From Lapham’s Quarterly, lessons on fame and advertising from The Life of P. T. Barnum, which was published in 1855.
“Put on the appearance of business, and generally the reality will follow.” And what follows then? Profit. How is this miracle achieved? First, through false superlatives and inflated rhetoric, e.g., “The world-famous _______ is the greatest one ever seen.” Then, through repetition: if one asserts a claim often enough, the claim (true or untrue) achieves, as we say now, traction. But the process requires faith, “to teach you that after many days it [your investment] shall surely return, bringing a hundred- or a thousandfold to him who appreciates the advantages of ‘printer’s ink’ properly applied.” The making of money in this formulation of the new gospel is a sign of blessedness, and instead of prayer to effect a particular outcome, we have advertising.

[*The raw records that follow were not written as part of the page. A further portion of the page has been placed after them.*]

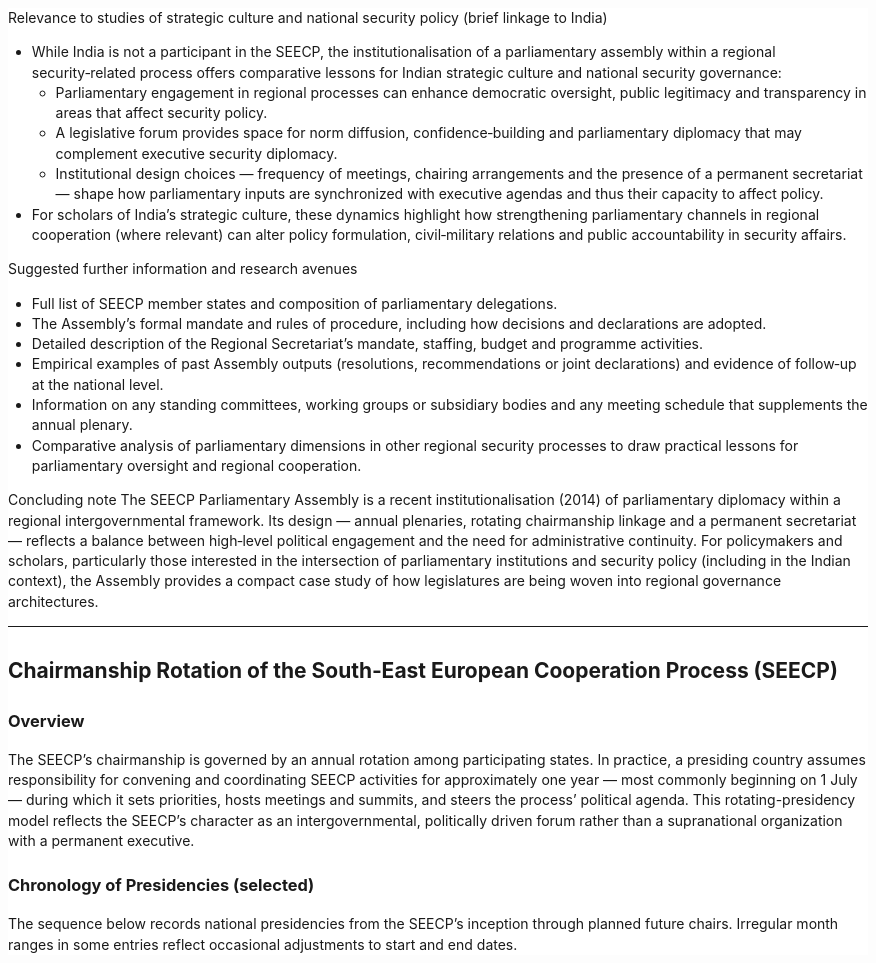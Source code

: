 Relevance to studies of strategic culture and national security policy (brief linkage to India)
- While India is not a participant in the SEECP, the institutionalisation of a parliamentary assembly within a regional security‑related process offers comparative lessons for Indian strategic culture and national security governance:  
  - Parliamentary engagement in regional processes can enhance democratic oversight, public legitimacy and transparency in areas that affect security policy.  
  - A legislative forum provides space for norm diffusion, confidence‑building and parliamentary diplomacy that may complement executive security diplomacy.  
  - Institutional design choices — frequency of meetings, chairing arrangements and the presence of a permanent secretariat — shape how parliamentary inputs are synchronized with executive agendas and thus their capacity to affect policy.  
- For scholars of India’s strategic culture, these dynamics highlight how strengthening parliamentary channels in regional cooperation (where relevant) can alter policy formulation, civil‑military relations and public accountability in security affairs.

Suggested further information and research avenues
- Full list of SEECP member states and composition of parliamentary delegations.  
- The Assembly’s formal mandate and rules of procedure, including how decisions and declarations are adopted.  
- Detailed description of the Regional Secretariat’s mandate, staffing, budget and programme activities.  
- Empirical examples of past Assembly outputs (resolutions, recommendations or joint declarations) and evidence of follow‑up at the national level.  
- Information on any standing committees, working groups or subsidiary bodies and any meeting schedule that supplements the annual plenary.  
- Comparative analysis of parliamentary dimensions in other regional security processes to draw practical lessons for parliamentary oversight and regional cooperation.

Concluding note
The SEECP Parliamentary Assembly is a recent institutionalisation (2014) of parliamentary diplomacy within a regional intergovernmental framework. Its design — annual plenaries, rotating chairmanship linkage and a permanent secretariat — reflects a balance between high‑level political engagement and the need for administrative continuity. For policymakers and scholars, particularly those interested in the intersection of parliamentary institutions and security policy (including in the Indian context), the Assembly provides a compact case study of how legislatures are being woven into regional governance architectures.

---

## Chairmanship Rotation of the South‑East European Cooperation Process (SEECP)

### Overview
The SEECP’s chairmanship is governed by an annual rotation among participating states. In practice, a presiding country assumes responsibility for convening and coordinating SEECP activities for approximately one year — most commonly beginning on 1 July — during which it sets priorities, hosts meetings and summits, and steers the process’ political agenda. This rotating-presidency model reflects the SEECP’s character as an intergovernmental, politically driven forum rather than a supranational organization with a permanent executive.

### Chronology of Presidencies (selected)
The sequence below records national presidencies from the SEECP’s inception through planned future chairs. Irregular month ranges in some entries reflect occasional adjustments to start and end dates.
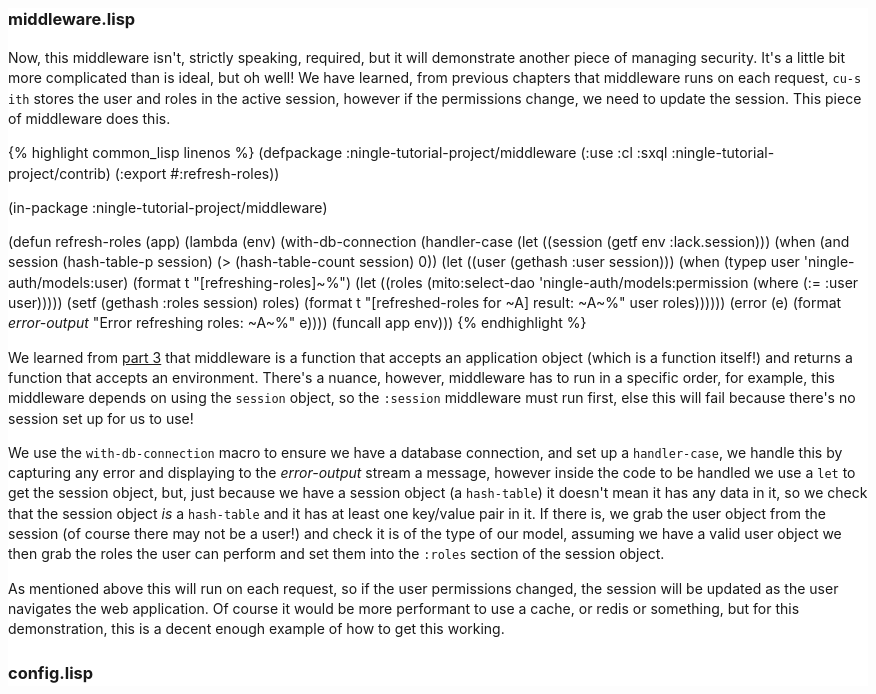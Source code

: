 ### middleware.lisp ###

Now, this middleware isn't, strictly speaking, required, but it will demonstrate another piece of managing security. It's a little bit more complicated than is ideal, but oh well! We have learned, from previous chapters that middleware runs on each request, `cu-sith` stores the user and roles in the active session, however if the permissions change, we need to update the session. This piece of middleware does this.

{% highlight common_lisp linenos %}
(defpackage :ningle-tutorial-project/middleware
  (:use :cl :sxql :ningle-tutorial-project/contrib)
  (:export #:refresh-roles))

(in-package :ningle-tutorial-project/middleware)

(defun refresh-roles (app)
  (lambda (env)
    (with-db-connection
        (handler-case
            (let ((session (getf env :lack.session)))
              (when (and session (hash-table-p session) (> (hash-table-count session) 0))
                (let ((user (gethash :user session)))
                  (when (typep user 'ningle-auth/models:user)
                    (format t "[refreshing-roles]~%")
                    (let ((roles (mito:select-dao 'ningle-auth/models:permission (where (:= :user user)))))
                      (setf (gethash :roles session) roles)
                      (format t "[refreshed-roles for ~A] result: ~A~%" user roles))))))
          (error (e)
              (format *error-output* "Error refreshing roles: ~A~%" e))))
    (funcall app env)))
{% endhighlight %}

We learned from [part 3](https://nmunro.github.io/2025/01/30/ningle-3.html) that middleware is a function that accepts an application object (which is a function itself!) and returns a function that accepts an environment. There's a nuance, however, middleware has to run in a specific order, for example, this middleware depends on using the `session` object, so the `:session` middleware must run first, else this will fail because there's no session set up for us to use!

We use the `with-db-connection` macro to ensure we have a database connection, and set up a `handler-case`, we handle this by capturing any error and displaying to the *error-output* stream a message, however inside the code to be handled we use a `let` to get the session object, but, just because we have a session object (a `hash-table`) it doesn't mean it has any data in it, so we check that the session object _is_ a `hash-table` and it has at least one key/value pair in it. If there is, we grab the user object from the session (of course there may not be a user!) and check it is of the type of our model, assuming we have a valid user object we then grab the roles the user can perform and set them into the `:roles` section of the session object.

As mentioned above this will run on each request, so if the user permissions changed, the session will be updated as the user navigates the web application. Of course it would be more performant to use a cache, or redis or something, but for this demonstration, this is a decent enough example of how to get this working. 

### config.lisp ###
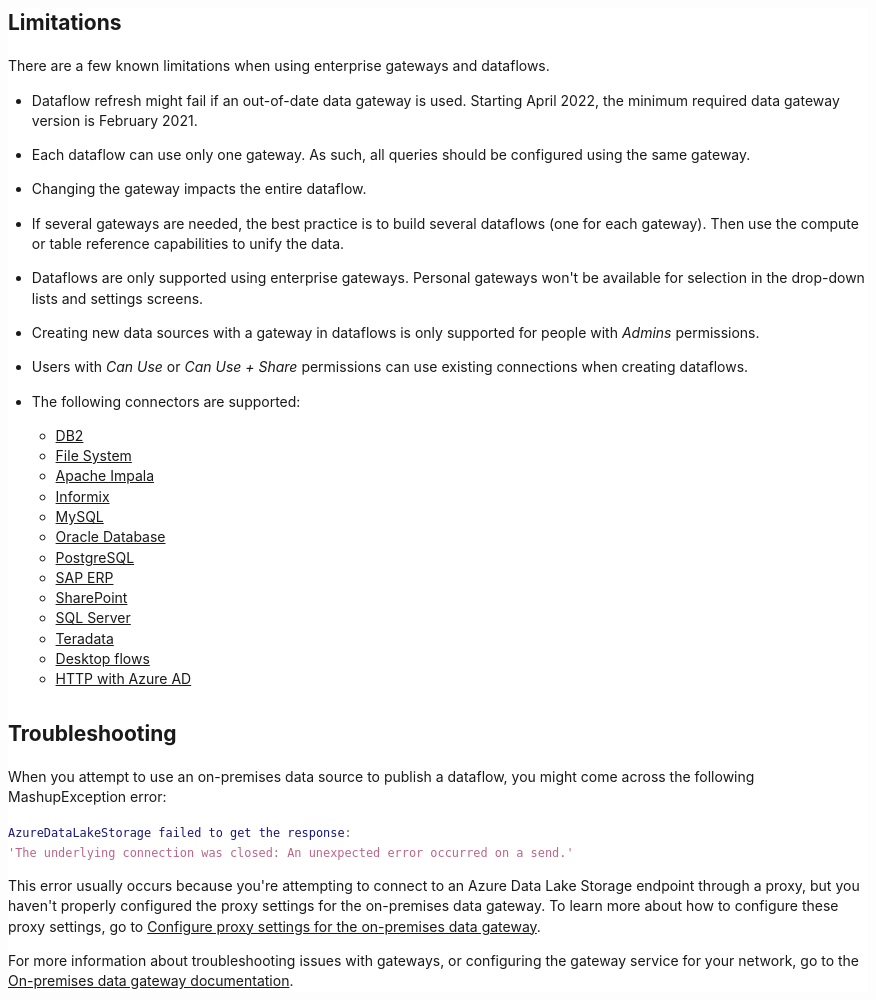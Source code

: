 ## Limitations

There are a few known limitations when using enterprise gateways and dataflows.

- Dataflow refresh might fail if an out-of-date data gateway is used. Starting April 2022, the minimum required data gateway version is February 2021.

- Each dataflow can use only one gateway. As such, all queries should be configured using the same gateway.

- Changing the gateway impacts the entire dataflow.

- If several gateways are needed, the best practice is to build several dataflows (one for each gateway). Then use the compute or table reference capabilities to unify the data.

- Dataflows are only supported using enterprise gateways. Personal gateways won't be available for selection in the drop-down lists and settings
    screens.

- Creating new data sources with a gateway in dataflows is only supported for people with *Admins* permissions.

- Users with *Can Use* or *Can Use + Share* permissions can use existing connections when creating dataflows.

- The following connectors are supported:
  - [DB2](/connectors/db2/)
  - [File System](/connectors/filesystem/)
  - [Apache Impala](/connectors/impala/)
  - [Informix](/connectors/informix/)
  - [MySQL](/connectors/mysql/)
  - [Oracle Database](/connectors/oracle/)
  - [PostgreSQL](/connectors/postgresql/)
  - [SAP ERP](/connectors/saperp/)
  - [SharePoint](/connectors/sharepointonline/)
  - [SQL Server](/connectors/sql/)
  - [Teradata](/connectors/teradata/)
  - [Desktop flows](/connectors/uiflow/)
  - [HTTP with Azure AD](/connectors/webcontents/)

## Troubleshooting

When you attempt to use an on-premises data source to publish a dataflow, you might come across the following MashupException error:

```M
AzureDataLakeStorage failed to get the response:
'The underlying connection was closed: An unexpected error occurred on a send.'
```

This error usually occurs because you're attempting to connect to an Azure Data Lake Storage endpoint through a proxy, but you haven't properly configured the proxy settings for the on-premises data gateway. To learn more about how to configure these proxy settings, go to [Configure proxy settings for the on-premises data gateway](/data-integration/gateway/service-gateway-proxy).

For more information about troubleshooting issues with gateways, or configuring the gateway service for your network, go to the [On-premises data gateway documentation](/data-integration/gateway).
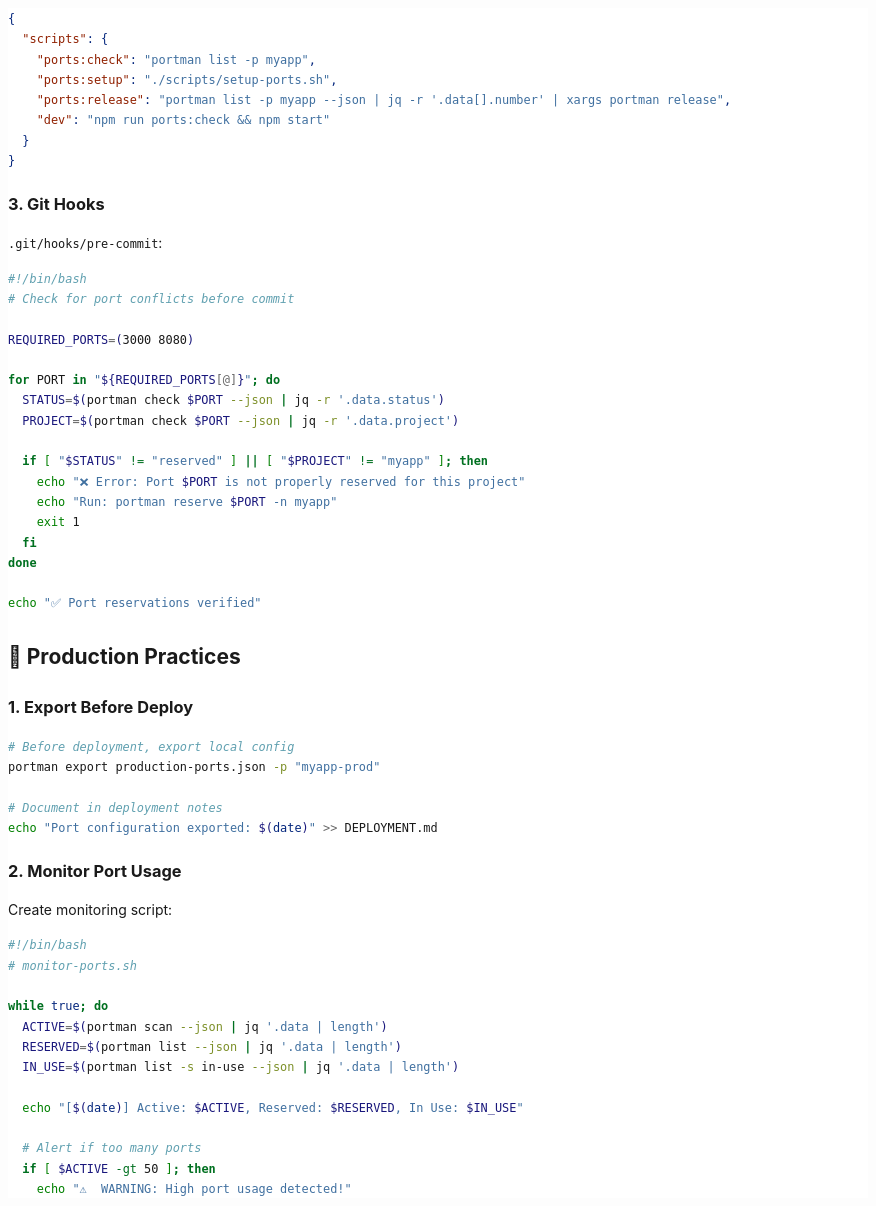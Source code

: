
 ```json
{
  "scripts": {
    "ports:check": "portman list -p myapp",
    "ports:setup": "./scripts/setup-ports.sh",
    "ports:release": "portman list -p myapp --json | jq -r '.data[].number' | xargs portman release",
    "dev": "npm run ports:check && npm start"
  }
}
```

### 3. Git Hooks

`.git/hooks/pre-commit`:

```bash
#!/bin/bash
# Check for port conflicts before commit

REQUIRED_PORTS=(3000 8080)

for PORT in "${REQUIRED_PORTS[@]}"; do
  STATUS=$(portman check $PORT --json | jq -r '.data.status')
  PROJECT=$(portman check $PORT --json | jq -r '.data.project')
  
  if [ "$STATUS" != "reserved" ] || [ "$PROJECT" != "myapp" ]; then
    echo "❌ Error: Port $PORT is not properly reserved for this project"
    echo "Run: portman reserve $PORT -n myapp"
    exit 1
  fi
done

echo "✅ Port reservations verified"
```

## 🚀 Production Practices

### 1. Export Before Deploy

```bash
# Before deployment, export local config
portman export production-ports.json -p "myapp-prod"

# Document in deployment notes
echo "Port configuration exported: $(date)" >> DEPLOYMENT.md
```

### 2. Monitor Port Usage

Create monitoring script:

```bash
#!/bin/bash
# monitor-ports.sh

while true; do
  ACTIVE=$(portman scan --json | jq '.data | length')
  RESERVED=$(portman list --json | jq '.data | length')
  IN_USE=$(portman list -s in-use --json | jq '.data | length')
  
  echo "[$(date)] Active: $ACTIVE, Reserved: $RESERVED, In Use: $IN_USE"
  
  # Alert if too many ports
  if [ $ACTIVE -gt 50 ]; then
    echo "⚠️  WARNING: High port usage detected!"
```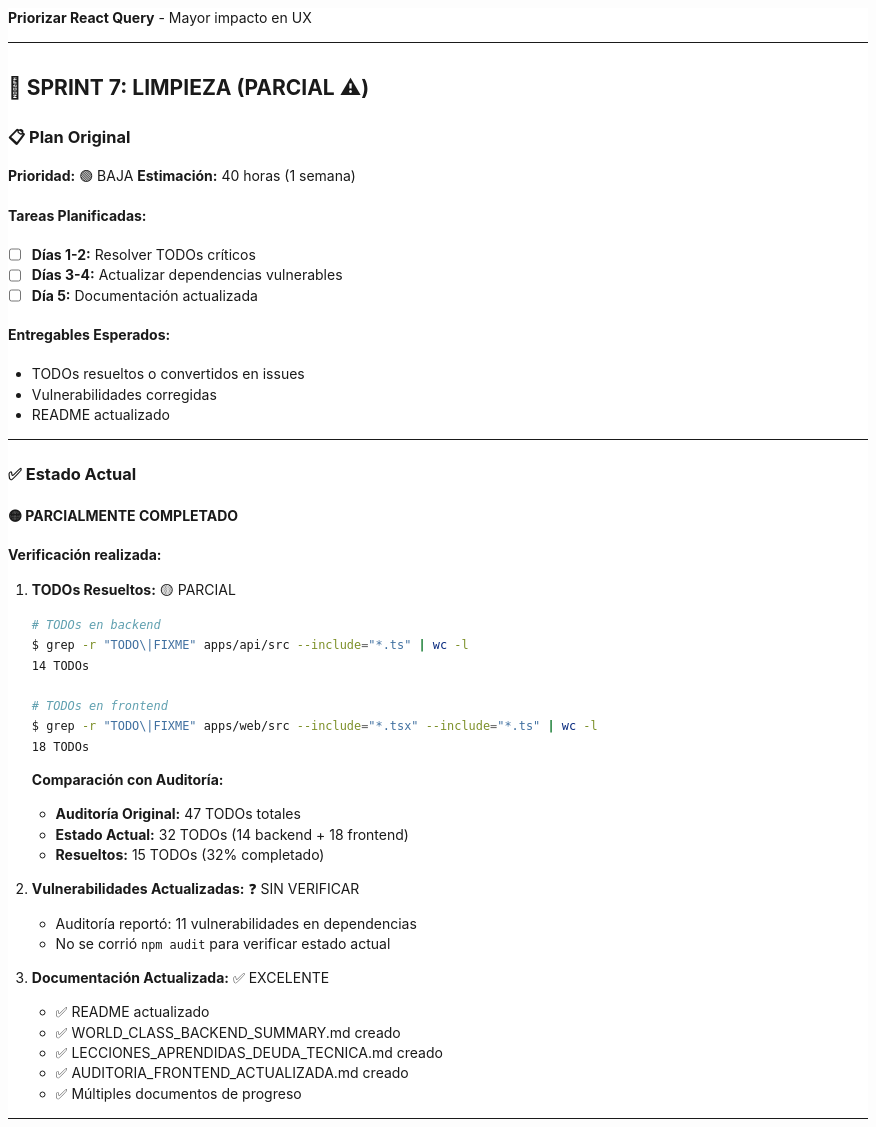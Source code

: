 **Priorizar React Query** - Mayor impacto en UX

---

## 🧹 SPRINT 7: LIMPIEZA (PARCIAL ⚠️)

### 📋 Plan Original

**Prioridad:** 🟢 BAJA
**Estimación:** 40 horas (1 semana)

#### Tareas Planificadas:
- [ ] **Días 1-2:** Resolver TODOs críticos
- [ ] **Días 3-4:** Actualizar dependencias vulnerables
- [ ] **Día 5:** Documentación actualizada

#### Entregables Esperados:
- TODOs resueltos o convertidos en issues
- Vulnerabilidades corregidas
- README actualizado

---

### ✅ Estado Actual

#### 🟡 PARCIALMENTE COMPLETADO

**Verificación realizada:**

1. **TODOs Resueltos:** 🟡 PARCIAL
   ```bash
   # TODOs en backend
   $ grep -r "TODO\|FIXME" apps/api/src --include="*.ts" | wc -l
   14 TODOs

   # TODOs en frontend
   $ grep -r "TODO\|FIXME" apps/web/src --include="*.tsx" --include="*.ts" | wc -l
   18 TODOs
   ```

   **Comparación con Auditoría:**
   - **Auditoría Original:** 47 TODOs totales
   - **Estado Actual:** 32 TODOs (14 backend + 18 frontend)
   - **Resueltos:** 15 TODOs (32% completado)

2. **Vulnerabilidades Actualizadas:** ❓ SIN VERIFICAR
   - Auditoría reportó: 11 vulnerabilidades en dependencias
   - No se corrió `npm audit` para verificar estado actual

3. **Documentación Actualizada:** ✅ EXCELENTE
   - ✅ README actualizado
   - ✅ WORLD_CLASS_BACKEND_SUMMARY.md creado
   - ✅ LECCIONES_APRENDIDAS_DEUDA_TECNICA.md creado
   - ✅ AUDITORIA_FRONTEND_ACTUALIZADA.md creado
   - ✅ Múltiples documentos de progreso

---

In a world in which every truth is fungible, advertising begins to substitute for the news. One of Barnum’s brilliant, almost genius-level aperçus, was that you could create news through advertising, and the advertising itself becomes newsworthy. If you advertise forcefully, the advertised object, even if perfectly vacant and without qualities (think: Paris Hilton), becomes a topic of conversation. Truth value is always trumped by hype, and hype in turn is fueled by controversy. Any news is good news. Barnum discovered that if your show generates angry letters to the editor, so much the better: people will be compelled to see the spectacle for themselves “to determine whether or not they had been deceived.”